All test routines return carry set if the test passed and carry clear if
the test failed. The test framework goes through every test in the
list; calls the test routine and then tests the carry flag. When a
framework encounters a failed test it simply sets the background colour
to red, prints the address and name of the failed test and stops the
processor.
There are two different types of unit tests.
-
The traditional unit test. These tests initialises the engine, calls some routine and then tests that the routine preformed the desired action.
-
An interactive test. These tests initialise the engine and creates a game-loop that the user interacts with. The user is expected to manipulate variables with the controller and visually confirm they are working as expected.
Writing a new unit test
Over the last week I've been refactoring the UnTech Engine's entity subsystem. Upon looking through the unit tests I discovered that I never tested to see what happens if an entity's list changes on the same frame a new entity is spawned.

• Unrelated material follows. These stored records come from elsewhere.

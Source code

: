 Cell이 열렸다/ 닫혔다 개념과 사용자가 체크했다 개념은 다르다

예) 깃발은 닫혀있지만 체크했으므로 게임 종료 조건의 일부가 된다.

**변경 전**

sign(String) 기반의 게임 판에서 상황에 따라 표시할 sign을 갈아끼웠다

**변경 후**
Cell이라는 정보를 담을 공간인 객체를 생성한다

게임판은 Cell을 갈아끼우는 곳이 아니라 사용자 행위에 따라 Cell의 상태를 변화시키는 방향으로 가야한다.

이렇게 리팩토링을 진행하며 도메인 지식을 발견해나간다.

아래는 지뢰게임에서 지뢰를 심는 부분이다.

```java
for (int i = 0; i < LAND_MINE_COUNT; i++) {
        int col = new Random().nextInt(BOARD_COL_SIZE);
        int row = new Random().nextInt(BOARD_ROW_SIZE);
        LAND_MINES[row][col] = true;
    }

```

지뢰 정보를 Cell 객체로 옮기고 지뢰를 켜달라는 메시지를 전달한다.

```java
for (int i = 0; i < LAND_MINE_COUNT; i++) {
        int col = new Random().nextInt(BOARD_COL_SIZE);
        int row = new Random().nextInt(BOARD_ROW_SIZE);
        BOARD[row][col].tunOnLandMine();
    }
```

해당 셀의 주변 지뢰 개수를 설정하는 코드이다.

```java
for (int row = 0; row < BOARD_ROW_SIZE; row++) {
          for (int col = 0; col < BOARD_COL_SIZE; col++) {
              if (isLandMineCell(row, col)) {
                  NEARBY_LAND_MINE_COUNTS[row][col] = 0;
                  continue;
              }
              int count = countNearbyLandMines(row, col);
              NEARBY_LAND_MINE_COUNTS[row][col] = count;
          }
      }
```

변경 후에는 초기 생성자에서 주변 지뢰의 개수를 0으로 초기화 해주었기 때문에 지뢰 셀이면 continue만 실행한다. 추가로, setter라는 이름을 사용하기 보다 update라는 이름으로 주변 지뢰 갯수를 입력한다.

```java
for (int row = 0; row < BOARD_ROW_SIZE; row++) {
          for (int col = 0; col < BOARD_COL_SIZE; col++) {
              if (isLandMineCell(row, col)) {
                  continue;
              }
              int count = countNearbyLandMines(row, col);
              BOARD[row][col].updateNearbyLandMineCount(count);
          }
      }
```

So I wrote a new entity, SpawnAndChangeListTestEntity
, that that
spawns 3 DeleteAfterDelayEntity
entities and changes its entity list
every time its Process
routine is called.
Then I wrote a new test that:
- Initialises the entity subsystem
- Spawn a number of
SpawnAndChangeListTestEntity
entities. - Processes the entity game-loop a few times.
- Checks that the entity lists are still valid.
// Tests that an entity can spawn a new entity and change its entity
// list at the same time.
a16()
i16()
code()
Test.add("GameLoop (Spawn And Change List)")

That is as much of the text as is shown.